Fille au miroir- Pablo Picasso
En occident, on fait du vide un objet: c'est ce qu'on obtient lorsqu'on a enlevé ce qu'il y avait-autrement dit, c'est une oeuvre que l'on fait.
Mais en Orient et aussi chez Maître Eckhart, le vide, c'est le plein.
L'image du ciel nous aide à comprendre cela.
Le mot sanskrit sunyata qu'on traduit par "vide", emptiness, a pour correspondant le mot chinois ou japonais ku, et ce qui est important, ce n'est pas ce qu'on entend mais la calligraphie. Or il y a deux calligraphie de ku.
La première désigne le ciel, au sens de voûte céleste, sky en anglais (et non heaven), c'est à dire le fond du ciel - si le ciel est bleu, sans nuages, on peut dire que le ciel est vide, clair ou serein, et cela n'est pas le sentiment d'un manque: il est vide, mais plein en tant que fond permanent, selon notre expérience empirique et dans la conception scientifique précopernicienne.
Cela signifie l'accueil, comme le miroir: celui-ci est vide mais il est plein de tous les objets qui s'y reflètent. L'autre caractère est la culture de brûlis: le champ vide de la culture de brûlis, couvert de cendres, est en réalité plein de toutes les récoltes à venir; on voit là que le vide est un vide matriciel, potentiellement plein de tout ce qui va naître. Le vide matriciel, le fond des choses (Grund), est toujours là, forme et se déforme sort de ce fond pour y revenir, dans la perspective de l'Orient en tout cas.
Le goût du vide (L'Odeur de la papaye verte, selon le titre d'un beau film), on l'a justement dans un sesshin: à cemoment où, même s'il y a beaucoup de choses, de soucis, qui vont et viennent dans mon esprit, je perçois qu'au fond paradoxalement, il n'y a rien (sauf si je m'attache). En rentrant chez soi, on perçoit souvent cette qualité du vide, et un des fruits est qu'on entend alors ce que disent les autres, parce qu'on a rejoint en nous, de façon provisoire et sans doute insuffisante, cette qualité du miroir.

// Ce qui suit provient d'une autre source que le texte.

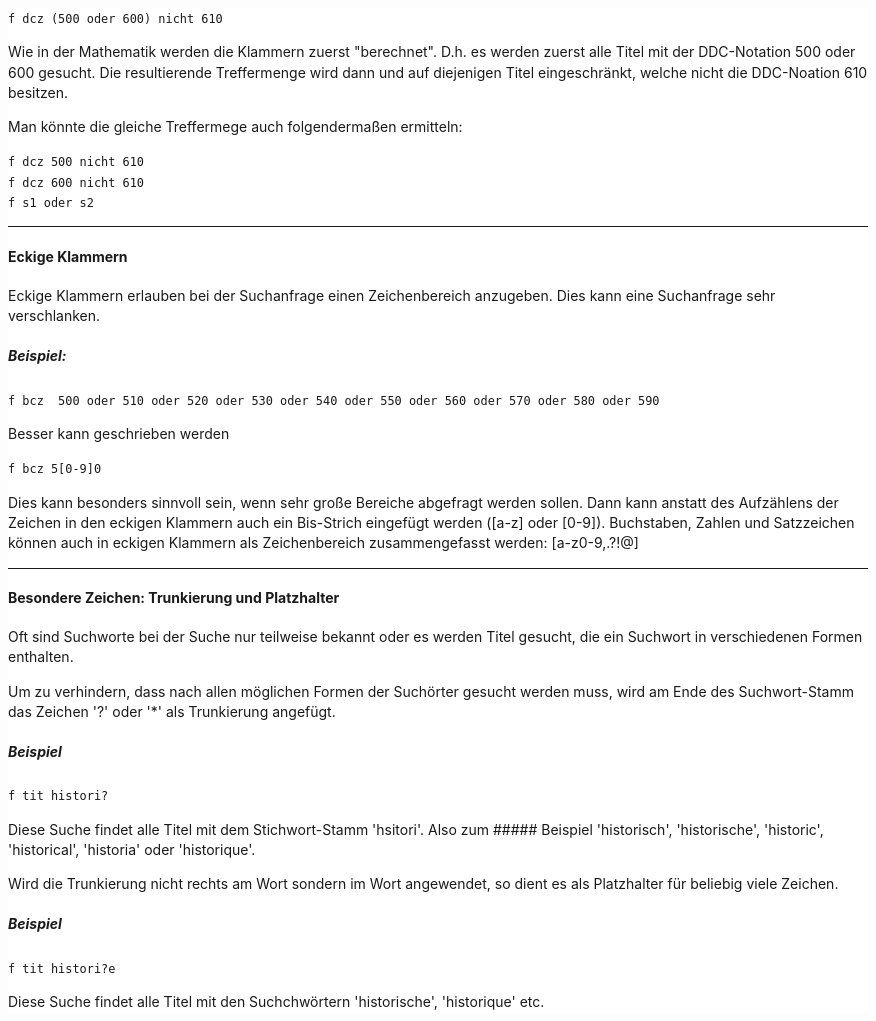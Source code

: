     f dcz (500 oder 600) nicht 610

Wie in der Mathematik werden die Klammern zuerst "berechnet". D.h. es werden zuerst alle Titel mit der DDC-Notation 500 oder 600 gesucht. Die resultierende Treffermenge wird dann und auf diejenigen Titel eingeschränkt, welche nicht die DDC-Noation 610 besitzen. 

Man könnte die gleiche Treffermege auch folgendermaßen ermitteln: 

    f dcz 500 nicht 610
    f dcz 600 nicht 610
    f s1 oder s2

---

#### Eckige Klammern

Eckige Klammern erlauben bei der Suchanfrage einen Zeichenbereich anzugeben. Dies kann eine Suchanfrage sehr verschlanken. 

##### Beispiel: 

    f bcz  500 oder 510 oder 520 oder 530 oder 540 oder 550 oder 560 oder 570 oder 580 oder 590 

Besser kann geschrieben werden 

    f bcz 5[0-9]0

Dies kann besonders sinnvoll sein, wenn sehr große Bereiche abgefragt werden sollen. Dann kann anstatt des Aufzählens der Zeichen in den eckigen Klammern auch ein Bis-Strich eingefügt werden ([a-z] oder [0-9]). 
Buchstaben, Zahlen und Satzzeichen können auch in eckigen Klammern als Zeichenbereich zusammengefasst werden: [a-z0-9,.?!@] 

---

#### Besondere Zeichen: Trunkierung und Platzhalter

Oft sind Suchworte bei der Suche nur teilweise bekannt oder es werden Titel gesucht, die ein Suchwort in verschiedenen Formen enthalten. 

Um zu verhindern, dass nach allen möglichen Formen der Suchörter gesucht werden muss, wird am Ende des Suchwort-Stamm das Zeichen '?' oder '*' als Trunkierung angefügt. 

##### Beispiel 

    f tit histori?

Diese Suche findet alle Titel mit dem Stichwort-Stamm 'hsitori'. Also zum ##### Beispiel 'historisch', 'historische', 'historic', 'historical', 'historia' oder 'historique'. 

Wird die Trunkierung nicht rechts am Wort sondern im Wort angewendet, so dient es als Platzhalter für beliebig viele Zeichen. 

##### Beispiel 

    f tit histori?e

Diese Suche findet alle Titel mit den Suchchwörtern 'historische', 'historique' etc. 
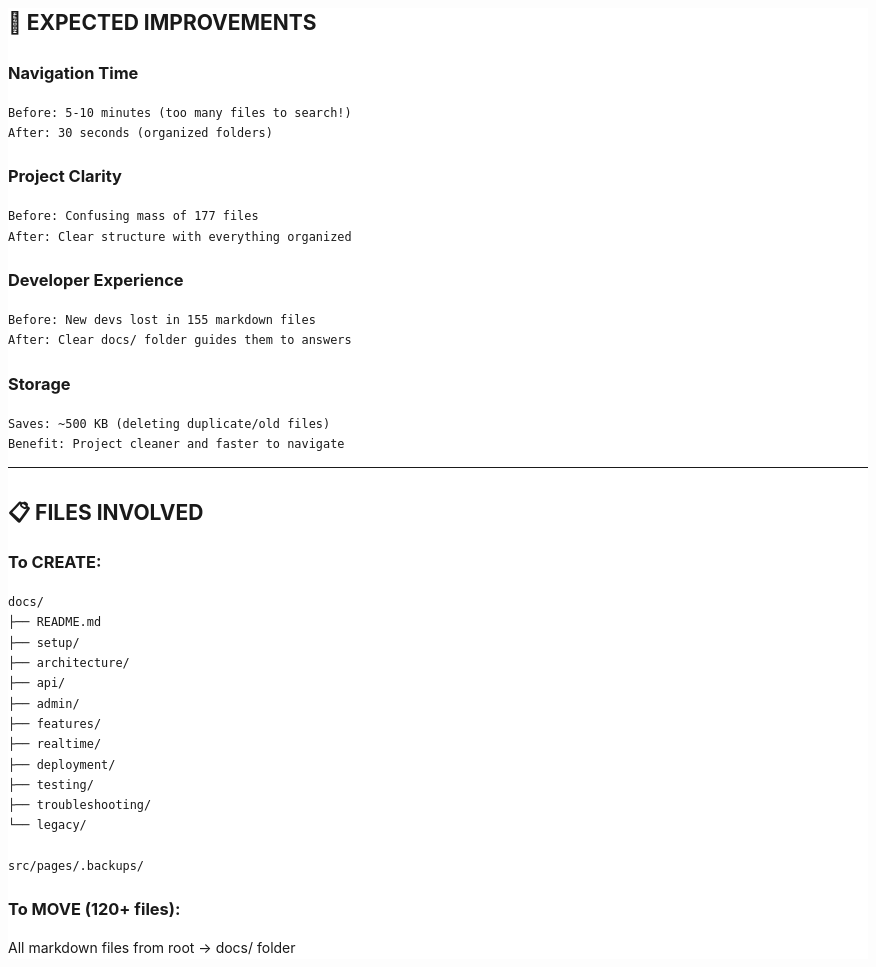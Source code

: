 
## 🎯 EXPECTED IMPROVEMENTS

### Navigation Time
```
Before: 5-10 minutes (too many files to search!)
After: 30 seconds (organized folders)
```

### Project Clarity
```
Before: Confusing mass of 177 files
After: Clear structure with everything organized
```

### Developer Experience
```
Before: New devs lost in 155 markdown files
After: Clear docs/ folder guides them to answers
```

### Storage
```
Saves: ~500 KB (deleting duplicate/old files)
Benefit: Project cleaner and faster to navigate
```

---

## 📋 FILES INVOLVED

### To CREATE:
```
docs/
├── README.md
├── setup/
├── architecture/
├── api/
├── admin/
├── features/
├── realtime/
├── deployment/
├── testing/
├── troubleshooting/
└── legacy/

src/pages/.backups/
```

### To MOVE (120+ files):
All markdown files from root → docs/ folder
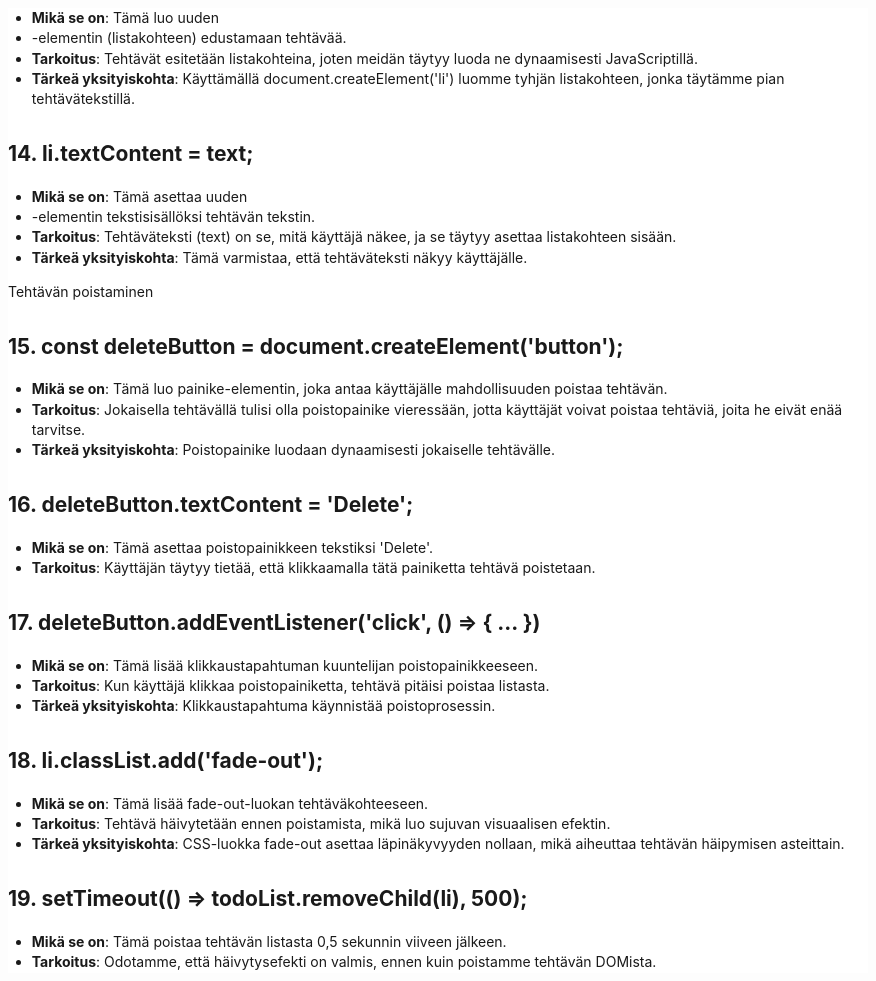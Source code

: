 - **Mikä se on**: Tämä luo uuden <li>-elementin (listakohteen) edustamaan tehtävää.
- **Tarkoitus**: Tehtävät esitetään listakohteina, joten meidän täytyy luoda ne dynaamisesti JavaScriptillä.
- **Tärkeä yksityiskohta**: Käyttämällä document.createElement('li') luomme tyhjän listakohteen, jonka täytämme pian tehtävätekstillä.

## 14. li.textContent = text;

- **Mikä se on**: Tämä asettaa uuden <li>-elementin tekstisisällöksi tehtävän tekstin.
- **Tarkoitus**: Tehtäväteksti (text) on se, mitä käyttäjä näkee, ja se täytyy asettaa listakohteen sisään.
- **Tärkeä yksityiskohta**: Tämä varmistaa, että tehtäväteksti näkyy käyttäjälle.

Tehtävän poistaminen

## 15. const deleteButton = document.createElement('button');

- **Mikä se on**: Tämä luo painike-elementin, joka antaa käyttäjälle mahdollisuuden poistaa tehtävän.
- **Tarkoitus**: Jokaisella tehtävällä tulisi olla poistopainike vieressään, jotta käyttäjät voivat poistaa tehtäviä, joita he eivät enää tarvitse.
- **Tärkeä yksityiskohta**: Poistopainike luodaan dynaamisesti jokaiselle tehtävälle.

## 16. deleteButton.textContent = 'Delete';

- **Mikä se on**: Tämä asettaa poistopainikkeen tekstiksi 'Delete'.
- **Tarkoitus**: Käyttäjän täytyy tietää, että klikkaamalla tätä painiketta tehtävä poistetaan.

## 17. deleteButton.addEventListener('click', () => { ... })

- **Mikä se on**: Tämä lisää klikkaustapahtuman kuuntelijan poistopainikkeeseen.
- **Tarkoitus**: Kun käyttäjä klikkaa poistopainiketta, tehtävä pitäisi poistaa listasta.
- **Tärkeä yksityiskohta**: Klikkaustapahtuma käynnistää poistoprosessin.

## 18. li.classList.add('fade-out');

- **Mikä se on**: Tämä lisää fade-out-luokan tehtäväkohteeseen.
- **Tarkoitus**: Tehtävä häivytetään ennen poistamista, mikä luo sujuvan visuaalisen efektin.
- **Tärkeä yksityiskohta**: CSS-luokka fade-out asettaa läpinäkyvyyden nollaan, mikä aiheuttaa tehtävän häipymisen asteittain.

## 19. setTimeout(() => todoList.removeChild(li), 500);

- **Mikä se on**: Tämä poistaa tehtävän listasta 0,5 sekunnin viiveen jälkeen.
- **Tarkoitus**: Odotamme, että häivytysefekti on valmis, ennen kuin poistamme tehtävän DOMista.
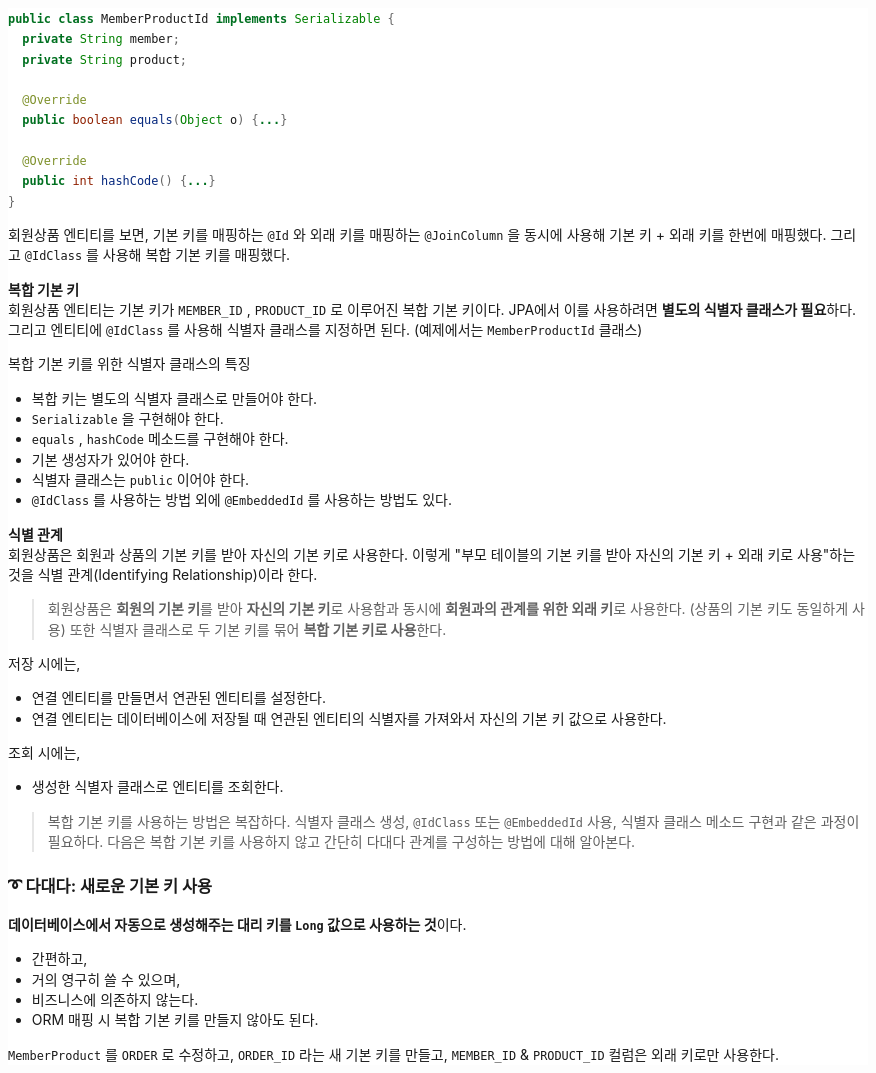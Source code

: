 
```java
public class MemberProductId implements Serializable {
  private String member;
  private String product;

  @Override
  public boolean equals(Object o) {...}

  @Override
  public int hashCode() {...}
}
```

회원상품 엔티티를 보면, 기본 키를 매핑하는 `@Id` 와 외래 키를 매핑하는 `@JoinColumn` 을 동시에 사용해 기본 키 + 외래 키를 한번에 매핑했다. 그리고 `@IdClass` 를 사용해 복합 기본 키를 매핑했다.

**복합 기본 키**<br/>
회원상품 엔티티는 기본 키가 `MEMBER_ID` , `PRODUCT_ID` 로 이루어진 복합 기본 키이다. JPA에서 이를 사용하려면 **별도의 식별자 클래스가 필요**하다. 그리고 엔티티에 `@IdClass` 를 사용해 식별자 클래스를 지정하면 된다. (예제에서는 `MemberProductId` 클래스)

복합 기본 키를 위한 식별자 클래스의 특징
- 복합 키는 별도의 식별자 클래스로 만들어야 한다.
- `Serializable` 을 구현해야 한다.
- `equals` , `hashCode` 메소드를 구현해야 한다.
- 기본 생성자가 있어야 한다.
- 식별자 클래스는 `public` 이어야 한다.
- `@IdClass` 를 사용하는 방법 외에 `@EmbeddedId` 를 사용하는 방법도 있다.

**식별 관계**<br/>
회원상품은 회원과 상품의 기본 키를 받아 자신의 기본 키로 사용한다. 이렇게 "부모 테이블의 기본 키를 받아 자신의 기본 키 + 외래 키로 사용"하는 것을 식별 관계(Identifying Relationship)이라 한다.

> 회원상품은 **회원의 기본 키**를 받아 **자신의 기본 키**로 사용함과 동시에 **회원과의 관계를 위한 외래 키**로 사용한다. (상품의 기본 키도 동일하게 사용)
> 또한 식별자 클래스로 두 기본 키를 묶어 **복합 기본 키로 사용**한다.

저장 시에는, 
- 연결 엔티티를 만들면서 연관된 엔티티를 설정한다.
- 연결 엔티티는 데이터베이스에 저장될 때 연관된 엔티티의 식별자를 가져와서 자신의 기본 키 값으로 사용한다.

조회 시에는,
- 생성한 식별자 클래스로 엔티티를 조회한다.

> 복합 기본 키를 사용하는 방법은 복잡하다. 식별자 클래스 생성, `@IdClass` 또는 `@EmbeddedId` 사용, 식별자 클래스 메소드 구현과 같은 과정이 필요하다. 다음은 복합 기본 키를 사용하지 않고 간단히 다대다 관계를 구성하는 방법에 대해 알아본다.

### ➰ 다대다: 새로운 기본 키 사용
**데이터베이스에서 자동으로 생성해주는 대리 키를 `Long` 값으로 사용하는 것**이다. 
- 간편하고,
- 거의 영구히 쓸 수 있으며,
- 비즈니스에 의존하지 않는다.
- ORM 매핑 시 복합 기본 키를 만들지 않아도 된다.

`MemberProduct` 를 `ORDER` 로 수정하고, `ORDER_ID` 라는 새 기본 키를 만들고, `MEMBER_ID` & `PRODUCT_ID` 컬럼은 외래 키로만 사용한다.
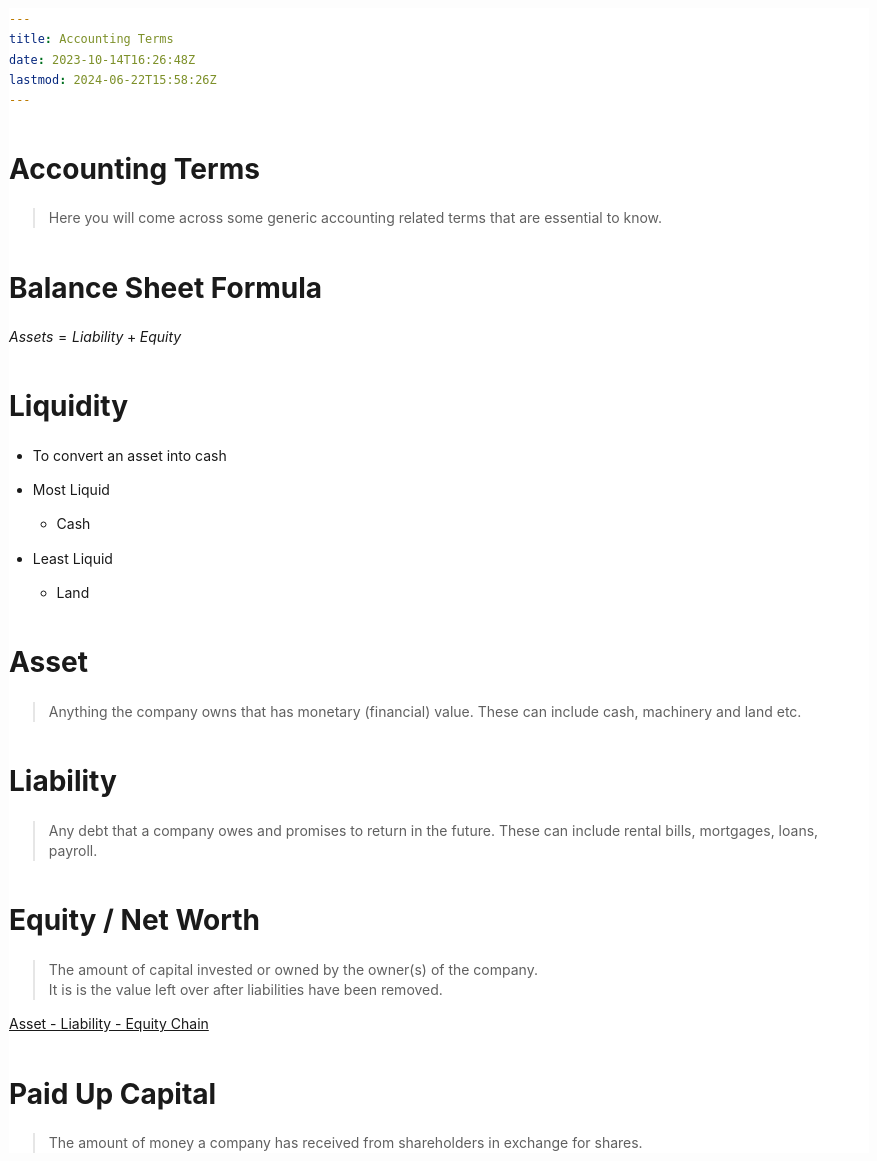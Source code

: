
 ```yaml
---
title: Accounting Terms
date: 2023-10-14T16:26:48Z
lastmod: 2024-06-22T15:58:26Z
---
```


# Accounting Terms

> Here you will come across some generic accounting related terms that are essential to know.

# Balance Sheet Formula

$Assets = Liability + Equity$  

# Liquidity

* To convert an asset into cash

* Most Liquid

  * Cash
* Least Liquid

  * Land

# Asset

> Anything the company owns that has monetary (financial) value.
> These can include cash, machinery and land etc.

# Liability

> Any debt that a company owes and promises to return in the future.
> These can include rental bills, mortgages, loans, payroll.

# Equity / Net Worth

> The amount of capital invested or owned by the owner(s) of the company.  
> It is is the value left over after liabilities have been removed.

[Asset - Liability - Equity Chain](https://bench.co/blog/accounting/assets-liabilities-equity/)

# Paid Up Capital

> The amount of money a company has received from shareholders in exchange for shares.
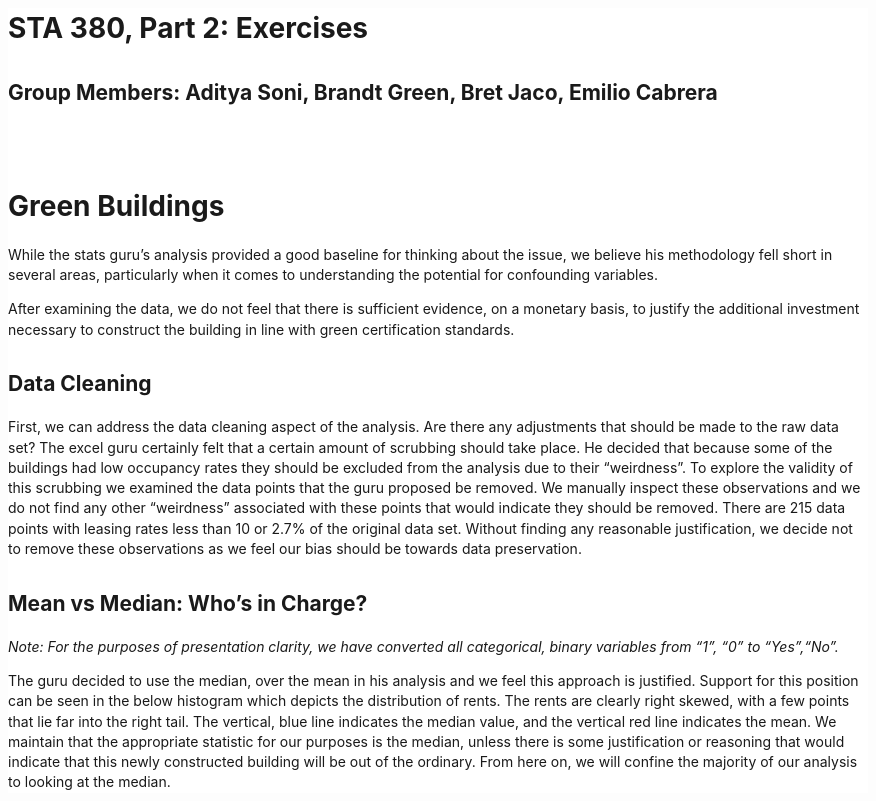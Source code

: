 # STA 380, Part 2: Exercises

## Group Members: Aditya Soni, Brandt Green, Bret Jaco, Emilio Cabrera


   

# Green Buildings

While the stats guru’s analysis provided a good baseline for thinking
about the issue, we believe his methodology fell short in several areas,
particularly when it comes to understanding the potential for
confounding variables.

After examining the data, we do not feel that there is sufficient
evidence, on a monetary basis, to justify the additional investment
necessary to construct the building in line with green certification
standards.

## Data Cleaning

First, we can address the data cleaning aspect of the analysis. Are
there any adjustments that should be made to the raw data set? The excel
guru certainly felt that a certain amount of scrubbing should take
place. He decided that because some of the buildings had low occupancy
rates they should be excluded from the analysis due to their
“weirdness”. To explore the validity of this scrubbing we examined the
data points that the guru proposed be removed. We manually inspect these
observations and we do not find any other “weirdness” associated with
these points that would indicate they should be removed. There are 215
data points with leasing rates less than 10 or 2.7% of the original data
set. Without finding any reasonable justification, we decide not to
remove these observations as we feel our bias should be towards data
preservation.

## Mean vs Median: Who’s in Charge?

*Note: For the purposes of presentation clarity, we have converted all
categorical, binary variables from “1”, “0” to “Yes”,“No”.*

The guru decided to use the median, over the mean in his analysis and we
feel this approach is justified. Support for this position can be seen
in the below histogram which depicts the distribution of rents. The
rents are clearly right skewed, with a few points that lie far into the
right tail. The vertical, blue line indicates the median value, and the
vertical red line indicates the mean. We maintain that the appropriate
statistic for our purposes is the median, unless there is some
justification or reasoning that would indicate that this newly
constructed building will be out of the ordinary. From here on, we will
confine the majority of our analysis to looking at the median.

Le miroir n'a ni lasso ni fouet: il laisse se refléter les réalités mais ne les retient pas. Vivre comme un miroir, tel est l'horizon. Cela peut se manifester dans l'hospitalité: laisser les gens s'installer dans mon espace, dans la compassion: un espace pour la passion de l'autre qui, lui, ne supporte pas sa passion - on pourrait parler là de compassion vicaire, par exemple pleurer pour quelqu'un qui ne peut, pas encore, pleurer; mais dès que l'autre reprend sa route, ne pas le retenir. A l'opposé se situe l'égoïsme ou aussi des façons de retenir les autres, de se cramponner à eux; et on voit bien les blessures qui viennent de cet attachement excessif, par exemple dans la relation entre parents et enfants: le miroir est alors collant comme enduit de miel!
Bernard Durel dans son commentaire du Nuage de l'inconnaissance, traité anonyme de la mystique médiévale anglaise, Editions Albin Michel, Spiritualités vivantes.